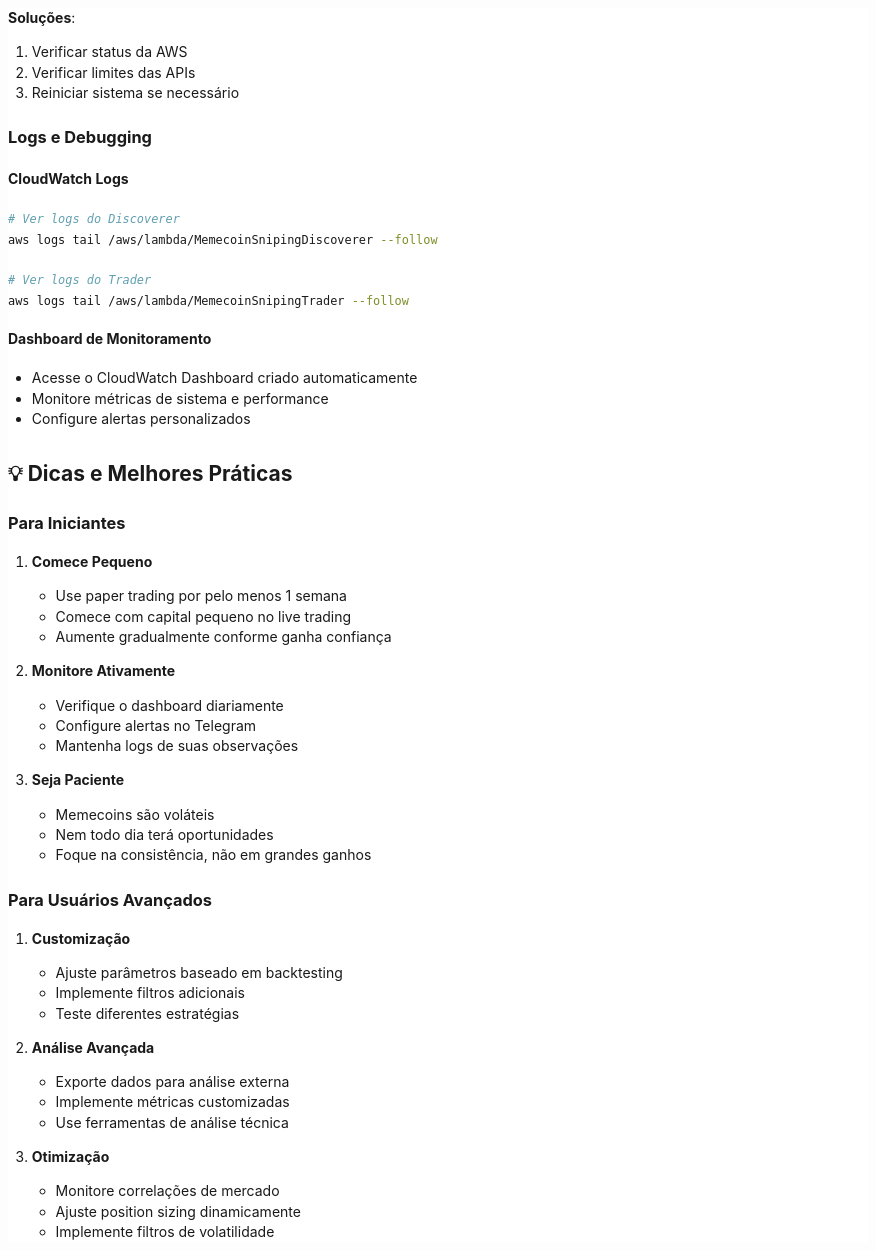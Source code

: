 **Soluções**:
1. Verificar status da AWS
2. Verificar limites das APIs
3. Reiniciar sistema se necessário

### Logs e Debugging

#### CloudWatch Logs
```bash
# Ver logs do Discoverer
aws logs tail /aws/lambda/MemecoinSnipingDiscoverer --follow

# Ver logs do Trader
aws logs tail /aws/lambda/MemecoinSnipingTrader --follow
```

#### Dashboard de Monitoramento
- Acesse o CloudWatch Dashboard criado automaticamente
- Monitore métricas de sistema e performance
- Configure alertas personalizados

## 💡 Dicas e Melhores Práticas

### Para Iniciantes

1. **Comece Pequeno**
   - Use paper trading por pelo menos 1 semana
   - Comece com capital pequeno no live trading
   - Aumente gradualmente conforme ganha confiança

2. **Monitore Ativamente**
   - Verifique o dashboard diariamente
   - Configure alertas no Telegram
   - Mantenha logs de suas observações

3. **Seja Paciente**
   - Memecoins são voláteis
   - Nem todo dia terá oportunidades
   - Foque na consistência, não em grandes ganhos

### Para Usuários Avançados

1. **Customização**
   - Ajuste parâmetros baseado em backtesting
   - Implemente filtros adicionais
   - Teste diferentes estratégias

2. **Análise Avançada**
   - Exporte dados para análise externa
   - Implemente métricas customizadas
   - Use ferramentas de análise técnica

3. **Otimização**
   - Monitore correlações de mercado
   - Ajuste position sizing dinamicamente
   - Implemente filtros de volatilidade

Task objective:
The answer is every line of the data, exactly as written, with the pictures dropped.

Problem solution:
Source code

: **Soluções**:
1. Verificar status da AWS
2. Verificar limites das APIs
3. Reiniciar sistema se necessário

### Logs e Debugging

#### CloudWatch Logs
```bash
# Ver logs do Discoverer
aws logs tail /aws/lambda/MemecoinSnipingDiscoverer --follow

# Ver logs do Trader
aws logs tail /aws/lambda/MemecoinSnipingTrader --follow
```

#### Dashboard de Monitoramento
- Acesse o CloudWatch Dashboard criado automaticamente
- Monitore métricas de sistema e performance
- Configure alertas personalizados

## 💡 Dicas e Melhores Práticas

### Para Iniciantes

1. **Comece Pequeno**
   - Use paper trading por pelo menos 1 semana
   - Comece com capital pequeno no live trading
   - Aumente gradualmente conforme ganha confiança

2. **Monitore Ativamente**
   - Verifique o dashboard diariamente
   - Configure alertas no Telegram
   - Mantenha logs de suas observações

3. **Seja Paciente**
   - Memecoins são voláteis
   - Nem todo dia terá oportunidades
   - Foque na consistência, não em grandes ganhos

### Para Usuários Avançados

1. **Customização**
   - Ajuste parâmetros baseado em backtesting
   - Implemente filtros adicionais
   - Teste diferentes estratégias

2. **Análise Avançada**
   - Exporte dados para análise externa
   - Implemente métricas customizadas
   - Use ferramentas de análise técnica

3. **Otimização**
   - Monitore correlações de mercado
   - Ajuste position sizing dinamicamente
   - Implemente filtros de volatilidade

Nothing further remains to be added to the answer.